Friday, January 18, 2008

ANDOVER's early admission apps down, admits up

From: Phillipian, Jan 11, 2008

Early Application Decisions Released; Duke Applicants Go Seven for Seven
Juliet Liu
Jan 11, 2008
Last month, Phillips Academy Seniors received 103 letters of acceptance to 57 colleges and universities across the country, giving the class of 2008 a 50 percent acceptance rate for early applications.
This year, 170 Seniors sent 208 early applications. As of January 9, 47 binding Early Decision applications and 56 non-binding Early Action applications were accepted.
Although the number of early applications decreased from last year’s 221, the percent of accepted applications is the same. However, the data regarding early admission is incomplete because some schools have yet to release their decision letters.
In a significant increase, Duke University accepted all seven students who applied early this year. Last year, Duke accepted three of the four applicants for early admission.
John Anderson, Director of College Counseling, said, “With Duke going seven out of seven, that was a huge surprise. Not to say that the students weren’t deserving, but usually that is not going to happen.”
“Those seven were candidates that we were interested in and that we were excited about,” said Leonard Satterwhite, Senior Associate Director and Acting Dean of Undergraduate Admissions at Duke University. “They were students we felt had compelling reasons on their own for them to be admitted.”
Satterwhite said, “We don’t have school quotas … for any given year, for us, any student that we admitted early decision we admitted for a certain reason, in terms of what we feel they would contribute to Duke - in terms of their talent or academic preparation.”
Harvard University and Princeton University both discontinued their early application programs after the 2007 admission process. The College Counseling Office anticipated that the Seniors who might have sought early admission to Harvard and Princeton would instead turn to other universities that offer a nonbinding form of early admission, otherwise known as Early Action.
Early Decision programs, in contrast, are binding for admitted students.

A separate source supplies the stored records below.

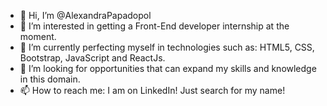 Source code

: - 👋 Hi, I’m @AlexandraPapadopol
- 👀 I’m interested in getting a Front-End developer internship at the moment.
- 🌱 I’m currently perfecting myself in technologies such as: HTML5, CSS, Bootstrap, JavaScript and ReactJs.
- 💞️ I’m looking for opportunities that can expand my skills and knowledge in this domain.
- 📫 How to reach me: I am on LinkedIn! Just search for my name!

<!---
AlexandraPapadopol/AlexandraPapadopol is a ✨ special ✨ repository because its `README.md` (this file) appears on your GitHub profile.
You can click the Preview link to take a look at your changes.
--->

Anderson said, “With Early Decision, you have to really be certain that that school is where you want to go. That is why many were projecting increases at early action schools, because people aren’t just going to throw away an extra application.”

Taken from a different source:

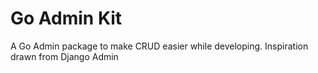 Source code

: # Go Admin Kit

A Go Admin package to make CRUD easier while developing. Inspiration drawn from Django Admin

As expected, the number of applicants seeking non-binding early admission on a nation-wide scale swelled at some universities, including Yale and Stanford.
The College Counseling Office calculated an approximate 60 percent increase in the number of early applications to Yale. In 2007, 17 students applied early to Yale, whereas in 2008 the number grew to 27.
Other significant rises in early acceptances to colleges include those from the University of Chicago, with seven out of 12 applicants admitted this year, an increase from the three acceptances out of five applicants in 2007. Georgetown University also accepted seven Phillips Academy Seniors from 14 applicants this year, compared to six out of 19 acceptances last year.
Although the percent of admittances at individual colleges increased, the percent of early applicants from the Senior class declined from last year. 195 out of 327 Seniors, or 60 percent, from the Class of 2007 applied early. This year, 170 out of 301 Seniors, or 56 percent, from the Class of 2008 applied early.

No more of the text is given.